There is no threat here. There is no problem here. My brain was just very, very, very scared after what I went through as a child, and it latched onto the idea of writing on a consistent topic, and avoiding spirituality, as the safe way to mask and be “normal”. But that’s just not who I am. I’m a constantly evolving, growing person who is walking the path of a mystic. And I definitely am not and have never been “normal”.
I’m ready to be who I came here to be.
I’ve always felt I had some kind of mission or purpose, but I also always felt very vague on what that was. I spent a lot of energy lamenting about my confusion, and searching for answers.
The answer is me. I came here to be me.
I never know what the future holds—that’s how my path works. I only ever see a few steps ahead, and I walk in faith that it will unfold before me in Divine right order.
So of course my writing has to work the same way.
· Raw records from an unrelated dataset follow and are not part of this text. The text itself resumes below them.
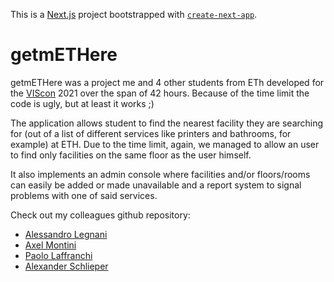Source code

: This is a [Next.js](https://nextjs.org/) project bootstrapped with [`create-next-app`](https://github.com/vercel/next.js/tree/canary/packages/create-next-app).

# getmETHere

getmETHere was a project me and 4 other students from ETh developed for the [VIScon](https://viscon.vis.ethz.ch/) 2021 over the span of 42 hours. Because of the time limit the code is ugly, but at least it works ;)

The application allows student to find the nearest facility they are searching for (out of a list of different services like printers and bathrooms, for example) at ETH. Due to the time limit, again, we managed to allow an user to find only facilities on the same floor as the user himself.

It also implements an admin console where facilities and/or floors/rooms can easily be added or made unavailable and a report system to signal problems with one of said services.

Check out my colleagues github repository:

- [Alessandro Legnani](https://github.com/alegnani)
- [Axel Montini](https://github.com/AxelMontini)
- [Paolo Laffranchi](https://github.com/plaf2000)
- [Alexander Schlieper](https://github.com/xsurus)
That means I don’t know what this newsletter will be about a year from now, or if I will feel called to do something else. I can’t know, and I surrender the need to know. It is this way of life that I’m committed to, not any particular aspect within it.
So I’m officially not going to worry about it anymore. I will write what I write when I write it. And you’re welcome to read it, or not, as you please. 💚
I’m relating to lots of this, unsurprisingly. (And I also have a growing collection of tarot cards that I don’t know how to talk about, lol.) Thank you for your voice, for wrestling with audience out loud, and for continuing to walk forward. ❤️
Yes, yes, yes! So many great insights in here. I'm delighted for the distinctions you're making which sound like they're resulting in an experience of more "felt" freedom for you as you create and share your writing art. May you be met with kindness and interest, but as you say, if not, that's okay too and isn't about you. Shine on!